### Records provided
*** Begin section ***

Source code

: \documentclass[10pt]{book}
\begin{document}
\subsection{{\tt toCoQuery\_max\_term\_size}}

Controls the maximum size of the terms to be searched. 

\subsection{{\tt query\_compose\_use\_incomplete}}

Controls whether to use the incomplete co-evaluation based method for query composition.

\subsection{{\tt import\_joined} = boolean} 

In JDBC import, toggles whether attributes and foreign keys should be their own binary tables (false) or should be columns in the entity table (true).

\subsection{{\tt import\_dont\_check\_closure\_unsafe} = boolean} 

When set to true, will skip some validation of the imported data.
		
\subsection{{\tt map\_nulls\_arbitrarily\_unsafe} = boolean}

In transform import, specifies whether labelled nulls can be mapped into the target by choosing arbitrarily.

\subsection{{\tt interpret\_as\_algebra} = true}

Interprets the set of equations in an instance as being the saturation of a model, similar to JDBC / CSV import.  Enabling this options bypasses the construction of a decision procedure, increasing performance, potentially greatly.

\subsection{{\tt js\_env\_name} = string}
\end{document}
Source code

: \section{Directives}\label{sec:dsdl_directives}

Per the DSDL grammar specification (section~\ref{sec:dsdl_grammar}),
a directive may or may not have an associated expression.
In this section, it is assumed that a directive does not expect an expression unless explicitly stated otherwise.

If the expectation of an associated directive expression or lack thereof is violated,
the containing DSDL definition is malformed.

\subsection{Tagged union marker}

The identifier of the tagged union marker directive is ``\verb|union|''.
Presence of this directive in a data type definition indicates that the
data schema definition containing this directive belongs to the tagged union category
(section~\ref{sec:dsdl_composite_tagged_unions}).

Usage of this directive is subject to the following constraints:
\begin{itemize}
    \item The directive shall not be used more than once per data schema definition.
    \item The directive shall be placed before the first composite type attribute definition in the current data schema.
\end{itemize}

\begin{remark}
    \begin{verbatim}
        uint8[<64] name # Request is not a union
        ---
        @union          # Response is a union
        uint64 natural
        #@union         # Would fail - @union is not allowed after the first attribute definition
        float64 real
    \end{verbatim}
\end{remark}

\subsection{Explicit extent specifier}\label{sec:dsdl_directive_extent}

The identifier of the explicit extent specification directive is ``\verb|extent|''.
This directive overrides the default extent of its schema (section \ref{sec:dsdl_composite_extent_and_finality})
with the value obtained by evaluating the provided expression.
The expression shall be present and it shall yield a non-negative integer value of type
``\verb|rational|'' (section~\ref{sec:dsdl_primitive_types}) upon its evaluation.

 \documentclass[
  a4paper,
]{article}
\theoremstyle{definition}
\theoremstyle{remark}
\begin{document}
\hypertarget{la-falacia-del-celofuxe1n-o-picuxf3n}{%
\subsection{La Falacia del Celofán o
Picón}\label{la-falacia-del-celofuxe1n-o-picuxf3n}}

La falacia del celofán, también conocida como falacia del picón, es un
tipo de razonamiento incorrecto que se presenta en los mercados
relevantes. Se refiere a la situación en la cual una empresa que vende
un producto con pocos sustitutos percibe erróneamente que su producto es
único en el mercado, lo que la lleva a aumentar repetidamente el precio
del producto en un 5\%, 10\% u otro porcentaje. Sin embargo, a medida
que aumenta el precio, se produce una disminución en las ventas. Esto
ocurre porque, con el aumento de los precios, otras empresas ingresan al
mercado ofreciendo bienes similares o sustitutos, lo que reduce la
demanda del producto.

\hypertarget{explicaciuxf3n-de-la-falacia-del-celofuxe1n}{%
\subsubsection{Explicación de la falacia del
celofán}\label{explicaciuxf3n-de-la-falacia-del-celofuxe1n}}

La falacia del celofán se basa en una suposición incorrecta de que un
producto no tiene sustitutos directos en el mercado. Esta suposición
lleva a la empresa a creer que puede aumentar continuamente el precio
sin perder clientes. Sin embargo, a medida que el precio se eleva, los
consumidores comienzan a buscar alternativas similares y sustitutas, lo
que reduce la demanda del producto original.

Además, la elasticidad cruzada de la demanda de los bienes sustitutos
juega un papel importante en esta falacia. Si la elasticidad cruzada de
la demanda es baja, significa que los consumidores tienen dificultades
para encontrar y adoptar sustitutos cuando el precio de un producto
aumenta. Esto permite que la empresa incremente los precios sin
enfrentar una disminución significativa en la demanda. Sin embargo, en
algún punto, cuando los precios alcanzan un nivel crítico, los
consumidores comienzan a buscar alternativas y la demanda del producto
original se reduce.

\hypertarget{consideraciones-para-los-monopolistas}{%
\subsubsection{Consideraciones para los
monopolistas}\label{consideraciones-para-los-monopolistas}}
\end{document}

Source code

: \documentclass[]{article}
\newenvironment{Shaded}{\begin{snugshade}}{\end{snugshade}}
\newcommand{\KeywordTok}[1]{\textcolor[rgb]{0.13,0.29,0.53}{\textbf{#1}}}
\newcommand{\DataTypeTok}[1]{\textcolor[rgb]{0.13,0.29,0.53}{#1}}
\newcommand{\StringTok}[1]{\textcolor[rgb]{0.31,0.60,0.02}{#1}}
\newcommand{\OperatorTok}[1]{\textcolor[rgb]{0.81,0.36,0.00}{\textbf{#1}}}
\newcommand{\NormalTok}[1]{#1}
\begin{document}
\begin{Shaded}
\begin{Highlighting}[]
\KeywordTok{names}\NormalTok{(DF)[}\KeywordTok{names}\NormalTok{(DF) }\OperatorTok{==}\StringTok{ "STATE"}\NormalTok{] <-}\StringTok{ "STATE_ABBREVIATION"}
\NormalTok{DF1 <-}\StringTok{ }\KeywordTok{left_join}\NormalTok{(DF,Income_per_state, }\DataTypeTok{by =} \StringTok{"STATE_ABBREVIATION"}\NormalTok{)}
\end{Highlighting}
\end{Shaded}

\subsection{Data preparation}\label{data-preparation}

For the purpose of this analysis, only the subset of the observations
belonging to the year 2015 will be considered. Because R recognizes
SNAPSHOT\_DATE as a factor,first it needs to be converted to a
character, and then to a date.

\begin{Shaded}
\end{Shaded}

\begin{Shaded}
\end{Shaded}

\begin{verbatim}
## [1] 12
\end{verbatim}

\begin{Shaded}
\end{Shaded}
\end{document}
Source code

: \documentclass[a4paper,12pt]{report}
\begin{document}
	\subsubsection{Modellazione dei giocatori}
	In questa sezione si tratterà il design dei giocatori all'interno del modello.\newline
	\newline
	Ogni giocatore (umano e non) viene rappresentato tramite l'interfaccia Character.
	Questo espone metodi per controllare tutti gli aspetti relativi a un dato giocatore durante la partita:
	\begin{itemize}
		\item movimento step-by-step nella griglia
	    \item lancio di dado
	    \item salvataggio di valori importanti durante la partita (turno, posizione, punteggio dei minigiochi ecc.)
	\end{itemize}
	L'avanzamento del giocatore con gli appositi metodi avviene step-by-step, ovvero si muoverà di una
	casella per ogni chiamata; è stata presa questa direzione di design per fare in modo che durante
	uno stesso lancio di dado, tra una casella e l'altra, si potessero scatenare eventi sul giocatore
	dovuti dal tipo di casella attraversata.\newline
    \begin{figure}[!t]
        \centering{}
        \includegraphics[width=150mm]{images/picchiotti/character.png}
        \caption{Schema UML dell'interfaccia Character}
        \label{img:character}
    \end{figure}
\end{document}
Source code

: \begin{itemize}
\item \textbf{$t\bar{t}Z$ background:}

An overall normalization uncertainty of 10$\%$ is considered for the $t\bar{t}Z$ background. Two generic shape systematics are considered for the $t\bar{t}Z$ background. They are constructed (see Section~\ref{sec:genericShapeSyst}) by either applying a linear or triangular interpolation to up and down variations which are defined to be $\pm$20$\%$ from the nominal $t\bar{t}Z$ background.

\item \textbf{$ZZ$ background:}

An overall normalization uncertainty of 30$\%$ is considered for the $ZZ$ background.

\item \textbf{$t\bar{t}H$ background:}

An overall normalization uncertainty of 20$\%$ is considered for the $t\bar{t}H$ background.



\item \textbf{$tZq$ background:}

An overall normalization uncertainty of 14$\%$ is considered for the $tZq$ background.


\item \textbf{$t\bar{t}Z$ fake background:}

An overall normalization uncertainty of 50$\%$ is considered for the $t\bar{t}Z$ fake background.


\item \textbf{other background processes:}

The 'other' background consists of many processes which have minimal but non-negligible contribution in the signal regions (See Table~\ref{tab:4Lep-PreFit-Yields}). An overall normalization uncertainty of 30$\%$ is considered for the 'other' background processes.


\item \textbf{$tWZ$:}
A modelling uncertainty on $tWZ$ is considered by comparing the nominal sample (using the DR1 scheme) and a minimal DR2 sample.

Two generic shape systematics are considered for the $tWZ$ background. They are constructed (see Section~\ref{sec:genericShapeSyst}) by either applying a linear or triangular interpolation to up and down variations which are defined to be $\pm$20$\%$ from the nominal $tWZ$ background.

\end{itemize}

*** End section ***

### Work instructions
All lines from the top of the data through the line containing "In JDBC import, toggles" need to be retyped exactly, and nothing more.

### Response area
Source code

: \documentclass[10pt]{book}
\begin{document}
\subsection{{\tt toCoQuery\_max\_term\_size}}

Controls the maximum size of the terms to be searched. 

\subsection{{\tt query\_compose\_use\_incomplete}}

Controls whether to use the incomplete co-evaluation based method for query composition.

\subsection{{\tt import\_joined} = boolean} 

In JDBC import, toggles whether attributes and foreign keys should be their own binary tables (false) or should be columns in the entity table (true).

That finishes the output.